— PROMPT —
What lines of the listing include the string "bisect"? Show them all.

— RECORDS FOR THIS TASK —
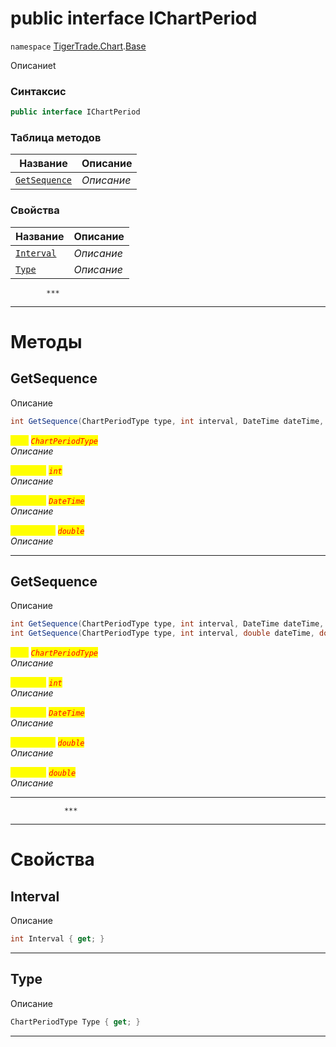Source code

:
# public interface IChartPeriod
`namespace` [TigerTrade.Chart](../../TigerTrade.Chart.md).[Base](../../TigerTrade.Chart/Base.md)



Описаниеt

### Синтаксис
```csharp
public interface IChartPeriod
```


### Таблица методов
| Название | Описание |
| --- | --- |
| [`GetSequence`](./IChartPeriod.cs/Методы/GetSequence.md) | *Описание* |

### Свойства
| Название | Описание |
| --- | --- |
| [`Interval`](./IChartPeriod.cs/Свойства/Interval.md) | *Описание* |
| [`Type`](./IChartPeriod.cs/Свойства/Type.md) | *Описание* |




            ***
  ***
  # Методы

## GetSequence
Описание

```csharp
int GetSequence(ChartPeriodType type, int interval, DateTime dateTime, double timeOffset)
```

<mark style="color:yellow;">`type`</mark> <mark style="color:red;">*`ChartPeriodType`*</mark>  
 *Описание*  

<mark style="color:yellow;">`interval`</mark> <mark style="color:red;">*`int`*</mark>  
 *Описание*  

<mark style="color:yellow;">`dateTime`</mark> <mark style="color:red;">*`DateTime`*</mark>  
 *Описание*  

<mark style="color:yellow;">`timeOffset`</mark> <mark style="color:red;">*`double`*</mark>  
 *Описание*  


***                

## GetSequence
Описание

```csharp
int GetSequence(ChartPeriodType type, int interval, DateTime dateTime, double timeOffset)
int GetSequence(ChartPeriodType type, int interval, double dateTime, double timeOffset)
```

<mark style="color:yellow;">`type`</mark> <mark style="color:red;">*`ChartPeriodType`*</mark>  
 *Описание*  

<mark style="color:yellow;">`interval`</mark> <mark style="color:red;">*`int`*</mark>  
 *Описание*  

<mark style="color:yellow;">`dateTime`</mark> <mark style="color:red;">*`DateTime`*</mark>  
 *Описание*  

<mark style="color:yellow;">`timeOffset`</mark> <mark style="color:red;">*`double`*</mark>  
 *Описание*  

<mark style="color:yellow;">`dateTime`</mark> <mark style="color:red;">*`double`*</mark>  
 *Описание*  


***                
                ***
  ***
  # Свойства

## Interval
Описание

```csharp
int Interval { get; }
```
***

## Type
Описание

```csharp
ChartPeriodType Type { get; }
```
***

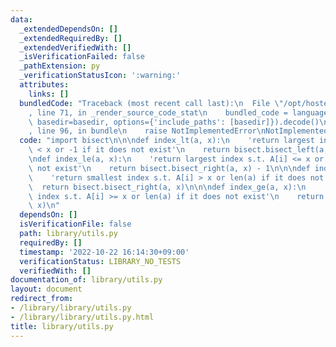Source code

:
 ```yaml
---
data:
  _extendedDependsOn: []
  _extendedRequiredBy: []
  _extendedVerifiedWith: []
  _isVerificationFailed: false
  _pathExtension: py
  _verificationStatusIcon: ':warning:'
  attributes:
    links: []
  bundledCode: "Traceback (most recent call last):\n  File \"/opt/hostedtoolcache/PyPy/3.7.13/x64/site-packages/onlinejudge_verify/documentation/build.py\"\
    , line 71, in _render_source_code_stat\n    bundled_code = language.bundle(stat.path,\
    \ basedir=basedir, options={'include_paths': [basedir]}).decode()\n  File \"/opt/hostedtoolcache/PyPy/3.7.13/x64/site-packages/onlinejudge_verify/languages/python.py\"\
    , line 96, in bundle\n    raise NotImplementedError\nNotImplementedError\n"
  code: "import bisect\n\n\ndef index_lt(a, x):\n    'return largest index s.t. A[i]\
    \ < x or -1 if it does not exist'\n    return bisect.bisect_left(a, x) - 1\n\n\
    \ndef index_le(a, x):\n    'return largest index s.t. A[i] <= x or -1 if it does\
    \ not exist'\n    return bisect.bisect_right(a, x) - 1\n\n\ndef index_gt(a, x):\n\
    \    'return smallest index s.t. A[i] > x or len(a) if it does not exist'\n  \
    \  return bisect.bisect_right(a, x)\n\n\ndef index_ge(a, x):\n    'return smallest\
    \ index s.t. A[i] >= x or len(a) if it does not exist'\n    return bisect.bisect_left(a,\
    \ x)\n"
  dependsOn: []
  isVerificationFile: false
  path: library/utils.py
  requiredBy: []
  timestamp: '2022-10-22 16:14:30+09:00'
  verificationStatus: LIBRARY_NO_TESTS
  verifiedWith: []
documentation_of: library/utils.py
layout: document
redirect_from:
- /library/library/utils.py
- /library/library/utils.py.html
title: library/utils.py
---
```

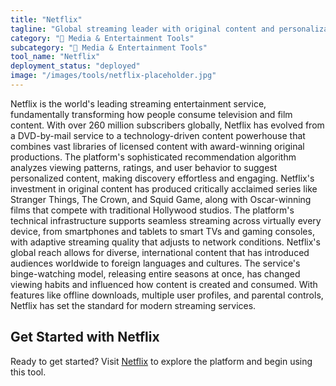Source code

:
 ```yaml
---
title: "Netflix"
tagline: "Global streaming leader with original content and personalization"
category: "🎵 Media & Entertainment Tools"
subcategory: "🎵 Media & Entertainment Tools"
tool_name: "Netflix"
deployment_status: "deployed"
image: "/images/tools/netflix-placeholder.jpg"
---
```

Netflix is the world's leading streaming entertainment service, fundamentally transforming how people consume television and film content. With over 260 million subscribers globally, Netflix has evolved from a DVD-by-mail service to a technology-driven content powerhouse that combines vast libraries of licensed content with award-winning original productions. The platform's sophisticated recommendation algorithm analyzes viewing patterns, ratings, and user behavior to suggest personalized content, making discovery effortless and engaging. Netflix's investment in original content has produced critically acclaimed series like Stranger Things, The Crown, and Squid Game, along with Oscar-winning films that compete with traditional Hollywood studios. The platform's technical infrastructure supports seamless streaming across virtually every device, from smartphones and tablets to smart TVs and gaming consoles, with adaptive streaming quality that adjusts to network conditions. Netflix's global reach allows for diverse, international content that has introduced audiences worldwide to foreign languages and cultures. The service's binge-watching model, releasing entire seasons at once, has changed viewing habits and influenced how content is created and consumed. With features like offline downloads, multiple user profiles, and parental controls, Netflix has set the standard for modern streaming services.

## Get Started with Netflix

Ready to get started? Visit [Netflix](https://www.netflix.com) to explore the platform and begin using this tool.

— TASK RESPONSE —
  code: "import bisect\n\n\ndef index_lt(a, x):\n    'return largest index s.t. A[i]\
    \ < x or -1 if it does not exist'\n    return bisect.bisect_left(a, x) - 1\n\n\
    \ not exist'\n    return bisect.bisect_right(a, x) - 1\n\n\ndef index_gt(a, x):\n\
    \  return bisect.bisect_right(a, x)\n\n\ndef index_ge(a, x):\n    'return smallest\
    \ index s.t. A[i] >= x or len(a) if it does not exist'\n    return bisect.bisect_left(a,\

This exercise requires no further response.